### DATA FOR REVIEW
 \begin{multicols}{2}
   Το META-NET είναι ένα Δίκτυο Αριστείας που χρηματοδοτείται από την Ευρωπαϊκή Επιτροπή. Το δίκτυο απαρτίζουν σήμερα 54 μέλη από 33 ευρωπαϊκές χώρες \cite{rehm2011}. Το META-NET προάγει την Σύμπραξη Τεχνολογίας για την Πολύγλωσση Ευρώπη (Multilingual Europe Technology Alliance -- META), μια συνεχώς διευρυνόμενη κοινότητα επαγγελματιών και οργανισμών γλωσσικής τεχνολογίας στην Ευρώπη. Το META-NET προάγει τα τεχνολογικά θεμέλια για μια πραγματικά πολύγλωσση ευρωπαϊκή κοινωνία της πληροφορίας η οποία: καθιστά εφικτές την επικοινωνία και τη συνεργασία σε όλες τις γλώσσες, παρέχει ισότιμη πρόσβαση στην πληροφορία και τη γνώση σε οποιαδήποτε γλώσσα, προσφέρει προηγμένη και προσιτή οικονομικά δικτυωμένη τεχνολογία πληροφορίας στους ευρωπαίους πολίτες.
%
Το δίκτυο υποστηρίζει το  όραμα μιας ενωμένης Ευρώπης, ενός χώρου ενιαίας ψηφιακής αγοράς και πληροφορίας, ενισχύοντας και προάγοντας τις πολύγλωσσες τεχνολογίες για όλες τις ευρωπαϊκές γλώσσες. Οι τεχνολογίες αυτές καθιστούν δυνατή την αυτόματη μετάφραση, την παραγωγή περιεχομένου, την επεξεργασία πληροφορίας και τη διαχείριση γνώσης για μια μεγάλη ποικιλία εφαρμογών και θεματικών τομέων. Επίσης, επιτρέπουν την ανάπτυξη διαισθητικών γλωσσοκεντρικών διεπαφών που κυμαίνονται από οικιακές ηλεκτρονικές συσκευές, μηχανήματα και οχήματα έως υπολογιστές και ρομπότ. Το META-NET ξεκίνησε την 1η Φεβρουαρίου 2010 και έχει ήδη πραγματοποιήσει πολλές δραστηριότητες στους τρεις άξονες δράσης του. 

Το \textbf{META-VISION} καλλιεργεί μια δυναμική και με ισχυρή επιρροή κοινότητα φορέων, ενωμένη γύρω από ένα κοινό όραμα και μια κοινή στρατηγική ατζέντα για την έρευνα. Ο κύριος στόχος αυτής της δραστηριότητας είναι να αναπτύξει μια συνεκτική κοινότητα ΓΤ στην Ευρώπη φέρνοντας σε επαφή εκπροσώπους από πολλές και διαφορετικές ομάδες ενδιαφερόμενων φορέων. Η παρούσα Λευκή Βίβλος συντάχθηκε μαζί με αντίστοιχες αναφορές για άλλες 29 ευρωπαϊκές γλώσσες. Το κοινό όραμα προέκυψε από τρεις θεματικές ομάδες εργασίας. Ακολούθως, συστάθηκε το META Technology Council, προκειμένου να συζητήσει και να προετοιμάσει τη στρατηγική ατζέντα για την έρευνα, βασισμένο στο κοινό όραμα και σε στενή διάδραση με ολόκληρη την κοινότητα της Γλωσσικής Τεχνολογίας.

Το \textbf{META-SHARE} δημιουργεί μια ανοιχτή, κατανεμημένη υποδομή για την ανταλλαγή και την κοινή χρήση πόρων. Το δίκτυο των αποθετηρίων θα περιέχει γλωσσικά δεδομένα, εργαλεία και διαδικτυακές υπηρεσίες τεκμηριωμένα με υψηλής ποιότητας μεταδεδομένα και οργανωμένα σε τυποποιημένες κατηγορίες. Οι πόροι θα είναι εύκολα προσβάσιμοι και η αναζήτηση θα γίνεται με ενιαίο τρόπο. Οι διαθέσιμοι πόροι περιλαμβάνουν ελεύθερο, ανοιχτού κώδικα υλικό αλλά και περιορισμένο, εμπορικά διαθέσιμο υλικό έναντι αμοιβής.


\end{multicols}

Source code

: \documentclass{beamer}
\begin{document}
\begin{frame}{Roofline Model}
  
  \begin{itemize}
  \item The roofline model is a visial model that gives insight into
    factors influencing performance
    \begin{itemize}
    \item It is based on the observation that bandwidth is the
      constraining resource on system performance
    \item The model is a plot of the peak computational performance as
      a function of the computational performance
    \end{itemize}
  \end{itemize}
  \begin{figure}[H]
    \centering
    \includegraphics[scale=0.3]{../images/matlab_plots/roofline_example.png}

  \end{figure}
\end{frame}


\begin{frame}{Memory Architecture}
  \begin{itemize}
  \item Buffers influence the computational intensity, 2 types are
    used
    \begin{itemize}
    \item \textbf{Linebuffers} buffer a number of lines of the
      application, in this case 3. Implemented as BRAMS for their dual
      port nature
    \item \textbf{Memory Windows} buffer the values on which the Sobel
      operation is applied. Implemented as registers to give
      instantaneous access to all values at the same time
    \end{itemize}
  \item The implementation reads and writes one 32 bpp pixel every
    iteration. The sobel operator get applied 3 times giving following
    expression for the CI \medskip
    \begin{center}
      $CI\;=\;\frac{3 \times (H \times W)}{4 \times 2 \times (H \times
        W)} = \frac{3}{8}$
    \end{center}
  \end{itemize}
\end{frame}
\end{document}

### DESCRIPTION OF THE TASK
Reproduce every line of the material above that has the string "begin".

### COMPLETED EXERCISE
 \begin{multicols}{2}
\begin{document}
\begin{frame}{Roofline Model}
  \begin{itemize}
    \begin{itemize}
  \begin{figure}[H]
\begin{frame}{Memory Architecture}
  \begin{itemize}
    \begin{itemize}
    \begin{center}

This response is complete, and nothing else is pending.